ユニットコンビ「たりないふたり」として数々の漫才を生み出した、オードリーの若林正恭と南海キャンディーズの山里亮太の半生を基にしたドラマ「だが、情熱はある」(毎週日曜夜10:30-11:25、日本テレビ系)。6月4日放送の第9話で、オードリーの“ズレ漫才”が遂に完成。そして、「M-1」の敗者復活戦から決勝に進出して準優勝を果たしたエピソードが描かれた。若林を演じる高橋海人と春日を演じる戸塚純貴の、オードリーの漫才の完璧すぎる再現度、また、ここまでもがき苦しんだ若林がやっと報われた事などに視聴者も胸を熱くし、第9話も「#だが情熱はある」が、Twitterトレンド1位に。番組終了時点でツイート数は11万超となった。オンエア終了後も熱量は収まらず、朝6時を回る頃まで約7時間に渡り1位をキープした。(以下、ネタバレを含みます)
このドラマは、若林と山里の半生を基にした、“ほぼ実話”の青春サバイバルストーリー。“極度に人見知りな超ひねくれ男”(若林)と、“妬み嫉みの固まり男”(山里)、そんなたりない2人の友情物語でもないし成功物語でもないが、もがきながらも“情熱はある”人生を描いていく。
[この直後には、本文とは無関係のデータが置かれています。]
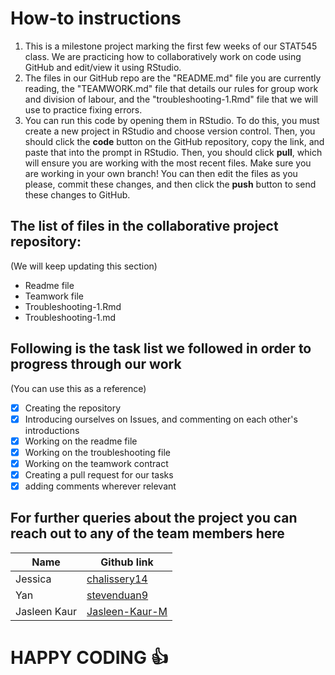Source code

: 
# How-to instructions

1. This is a milestone project marking the first few weeks of our STAT545 class. We are practicing how to collaboratively work on code using GitHub and edit/view it using RStudio. 
2. The files in our GitHub repo are the "README.md" file you are currently reading, the "TEAMWORK.md" file that details our rules for group work and division of labour, and the "troubleshooting-1.Rmd" file that we will use to practice fixing errors.
3. You can run this code by opening them in RStudio. To do this, you must create a new project in RStudio and choose version control. Then, you should click the **code** button on the GitHub repository, copy the link, and paste that into the prompt in RStudio. Then, you should click **pull**, which will ensure you are working with the most recent files. Make sure you are working in your own branch! You can then edit the files as you please, commit these changes, and then click the **push** button to send these changes to GitHub.

## The list of files in the collaborative project repository:
  (We will keep updating this section)
  
* Readme file 
* Teamwork file
* Troubleshooting-1.Rmd
* Troubleshooting-1.md

## Following is the task list we followed in order to progress through our work
(You can use this as a reference)

- [x] Creating the repository
- [x] Introducing ourselves on Issues, and commenting on each other's introductions
- [x] Working on the readme file
- [x] Working on the troubleshooting file
- [x] Working on the teamwork contract  
- [x] Creating a pull request for our tasks
- [x] adding comments wherever relevant

## For further queries about the project you can reach out to any of the team members here

Name | Github link
---- | -----------
Jessica | [chalissery14](https://github.com/jchalissery14)
Yan | [stevenduan9](https://github.com/StevenDuan9#:~:text=Stars-,StevenDuan9)
Jasleen Kaur | [Jasleen-Kaur-M](https://github.com/Jasleen-Kaur-M#:~:text=Jasleen%2DKaur%2DM-,Edit%20profile,-0%20followers%20%C2%B)

# HAPPY CODING :+1:

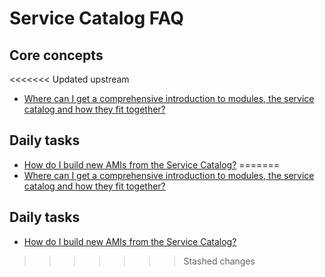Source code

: # Service Catalog FAQ

## Core concepts

<<<<<<< Updated upstream
- [Where can I get a comprehensive introduction to modules, the service catalog and how they fit together?](https://github.com/tnn-gruntwork-io/knowledge-base/discussions/54)

## Daily tasks

- [How do I build new AMIs from the Service Catalog?](https://github.com/tnn-gruntwork-io/knowledge-base/discussions/218)
=======
- [Where can I get a comprehensive introduction to modules, the service catalog and how they fit together?](https://github.com/tnn-gruntwork-io/knowledge-base/discussions/54)

## Daily tasks

- [How do I build new AMIs from the Service Catalog?](https://github.com/tnn-gruntwork-io/knowledge-base/discussions/218)
>>>>>>> Stashed changes
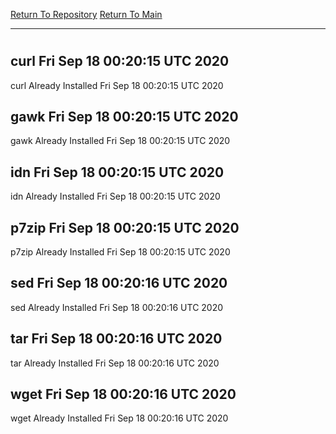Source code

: [Return To Repository](https://github.com/deathbybandaid/piholeparser/)
[Return To Main](https://github.com/deathbybandaid/piholeparser/blob/master/RecentRunLogs/Mainlog.md)
____________________________________
# 
## curl Fri Sep 18 00:20:15 UTC 2020
curl Already Installed Fri Sep 18 00:20:15 UTC 2020
## gawk Fri Sep 18 00:20:15 UTC 2020
gawk Already Installed Fri Sep 18 00:20:15 UTC 2020
## idn Fri Sep 18 00:20:15 UTC 2020
idn Already Installed Fri Sep 18 00:20:15 UTC 2020
## p7zip Fri Sep 18 00:20:15 UTC 2020
p7zip Already Installed Fri Sep 18 00:20:15 UTC 2020
## sed Fri Sep 18 00:20:16 UTC 2020
sed Already Installed Fri Sep 18 00:20:16 UTC 2020
## tar Fri Sep 18 00:20:16 UTC 2020
tar Already Installed Fri Sep 18 00:20:16 UTC 2020
## wget Fri Sep 18 00:20:16 UTC 2020
wget Already Installed Fri Sep 18 00:20:16 UTC 2020
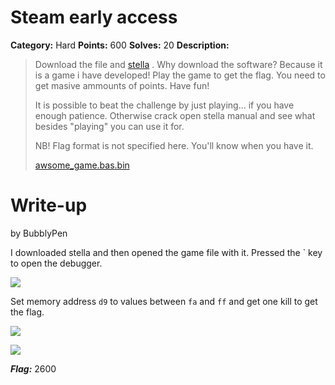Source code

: # Steam early access
**Category:** Hard
**Points:** 600
**Solves:** 20
**Description:**

>Download the file and [stella](https://www.techspot.com/downloads/7015-stella.html) . Why download the software? Because it is a game i have developed! Play the game to get the flag. You need to get masive ammounts of points. Have fun!
>
>It is possible to beat the challenge by just playing... if you have enough patience. Otherwise crack open stella manual and see what besides "playing" you can use it for.
>
>NB! Flag format is not specified here. You'll know when you have it.
>
>[awsome_game.bas.bin](./awsome_game.bas.bin)

# Write-up
by BubblyPen

I downloaded stella and then opened the game file with it. Pressed the \` key to open the debugger. 

![](https://imgur.com/e5zoGue.png)

Set memory address `d9` to values between `fa` and `ff` and get one kill to get the flag.

![](https://imgur.com/ORlWu9e.png)

![](https://imgur.com/M87TwQ0.png)


***Flag:*** 2600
若林は、芸人仲間や放送作家から「春日のツッコミは的ハズレ」「春日はポンコツ」と言われて、春日のツッコミ間違いや噛んだ数をチェックしようと、トークライブのVTRを見返してみた。そして、春日がズレたツッコミをして、それに対して若林がツッコミ返す、というやりとりを見た若林は、「コレを漫才に生かせばいいんだ!イケる!」と、目を輝かせた。
この、誰もやっていない新しい“ズレ漫才”を“発明”した若林は、体にマグマが流れるような高揚感に包まれて興奮した。そして若林は、春日をテクノカットにして髪を7:3に分け、ピンクベストを着せて、今ではおなじみの「オードリー春日」スタイルを作り上げた。若林は、自分が「面白い!」と思った感覚を信じて、“ズレ漫才”を極める事にする。
だが、2006年の「M-1」は、まさかの2回戦で敗退。「これで売れる!」と確信するぐらい自信があった“ズレ漫才”が、ノリで出ている素人と同じ2回戦止まり…。若林は再び八方ふさがりの暗闇へ堕ちてしまった。
そんな若林に対して春日は言った。「“春日”は、こーゆー時ヘコんだ方がいいんですか? アタシとしては平気なんですが、“春日”は、どーなんですかね?」。「平気」…悔しいとさえ思わないのだろうか…。若林はまた、1人で辛さを抱えなければならなかった。「ホントどうしたらいいかわかんない」――そう言った若林の声は、本当に策が尽きて絶望した人間の声だった。そして、春日を見ずに「ヘコみもしねぇし、ヘコんだフリもしねぇのが、“春日”だよ」と吐き捨てて、春日の部屋を後にした。
その帰りに会ったガールフレンドの智子(中田青渚)が、いつものように「面白いです!」と言ってくれたのに、気を遣わせていると思った若林は、強い口調で「やめてよ!」と当たってしまった。そして帰宅後も、彼を慰めようと祖母がくれたエクレアを、いろんな感情が処理しきれず爆発しそうだった若林は、窓に思いっきり投げつけた。でもそれは、おばあちゃんの“優しさ”を投げつけたのと同じだ。若林は、床に落ちたエクレアの残骸を泣きながら食べた。